Mas por volta de 2014, uma ONG local juntou-se a uma experiência em todo o estado para usar vales de aluguer públicos e dólares Medicaid para alojar e tratar indivíduos sem-abrigo a longo prazo na cidade. A iniciativa foi uma abordagem de “habitação primeiro”, significando que as pessoas não precisavam estar sóbrias ou cumprir outras condições prévias comuns antes de se mudarem para a cidade. Os inquilinos seriam designados um assistente social para ajudá-los a resolver o que quer que os levasse ao desabrigo em primeiro lugar. Os serviços, que seriam adaptados às necessidades do indivíduo, poderiam significar tudo, desde aulas de alfabetização até treinamento para o emprego e aconselhamento sobre dependência.
A experiência está em andamento, mas já teve um impacto positivo sobre as equipes de emergência, diz Schultz. Não é que o pessoal do SGA tenha parado de encontrar pessoas com desafios comportamentais de saúde. “É que você não tem o mesmo durante sete anos consecutivos”, diz ele. “Quando alguém entra no radar e se torna um problema, nós lidamos com eles. Nós os alvejamos para serviços que os tirem dessa categoria de passageiro frequente”.”
O que está acontecendo em Gloucester está acontecendo em cidades de todo o estado de Massachusetts, como parte de um esforço concertado em todo o estado para abrigar até 800 indivíduos que ficaram cronicamente sem teto e manter a maioria deles alojados por seis anos. Assim como em Gloucester, o objetivo é fornecer acesso a moradias de baixo custo e uma rede de serviços de saúde, sociais e de emprego.
É uma iniciativa ambiciosa que coloca Massachusetts entre os principais estados em termos de tratamento de desabrigados crônicos. Mas há algo mais que torna este programa único: Se tudo correr como planeado, alguns investidores podem lucrar com isso.
Isso porque o programa usa um mecanismo de financiamento conhecido como “pagar pelo sucesso”, um tipo de contratação baseada no desempenho em que investidores privados pagam os custos iniciais de um programa social, reduzindo o risco de experimentação para o governo. De acordo com o acordo, os investidores têm que recuperar seus custos, e possivelmente lucrar, com resultados sociais positivos. Se o programa não funcionar, o governo evita uma grande perda financeira por tentar algo novo.
Pagar por programas de sucesso já existe há quase uma década, e eles têm sido elogiados como uma nova bala de prata por questões políticas intratáveis.

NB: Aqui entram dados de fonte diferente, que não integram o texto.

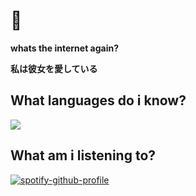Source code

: # 💫 #

**whats the internet again?**

 **私は彼女を愛している** 

 ## What languages do i know? 
 <a href="https://github.com/marriedtopython">
 <img src ="https://skillicons.dev/icons?i=python,js,vscode,html,Cplusplus">
 </a>
 

## What am i listening to?


 
[![spotify-github-profile](https://spotify-github-profile.kittinanx.com/api/view?uid=1x1tq3ny5zuxo56bntk0rhr6y&cover_image=true&theme=natemoo-re&show_offline=true&background_color=121212&interchange=true&bar_color=53b14f&bar_color_cover=false)](https://spotify-github-profile.kittinanx.com/api/view?uid=1x1tq3ny5zuxo56bntk0rhr6y&redirect=true)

O campo começou a sério em 2010 com um projeto de justiça criminal no Reino Unido. As primeiras iniciativas passaram por outro nome – títulos de impacto social – mesmo que não envolvessem títulos e pudessem ficar aquém de causar impacto. Na verdade, o primeiro vínculo de impacto social baseado nos EUA, que tentou reduzir a reincidência entre os jovens encarcerados na prisão de Rikers Island, em Nova York, chegou a um fim prematuro depois que os avaliadores descobriram que não estava funcionando. Outro projeto, que buscava reduzir a necessidade de educação especial entre os jovens em situação de risco no distrito de Salt Lake, em Utah, alegou produzir resultados positivos, mas especialistas independentes em educação precoce questionaram os números improváveis do projeto e a concepção errada do estudo. Para toda a agitação em torno de pagar por projetos de sucesso, eles tiveram um lançamento precoce rochoso nos EUA
Mas o projeto de Massachusetts pode ser diferente. Foi o primeiro esforço do governo estadual ou local nos Estados Unidos a aplicar o mecanismo de financiamento do pagamento para o sucesso em um programa habitacional. E isso pode representar um ponto de viragem. Os princípios reais da iniciativa não são novos. “Moradia primeiro” e “moradia de apoio” têm sido mantras de muitos defensores dos sem-teto há mais de uma década. Em vez de tentar demonstrar eficácia, o projeto está explorando questões de escala e custo. Será que a abordagem que existe atualmente nos bolsos de Massachusetts pode ser implementada em toda a comunidade, e irá poupar dinheiro?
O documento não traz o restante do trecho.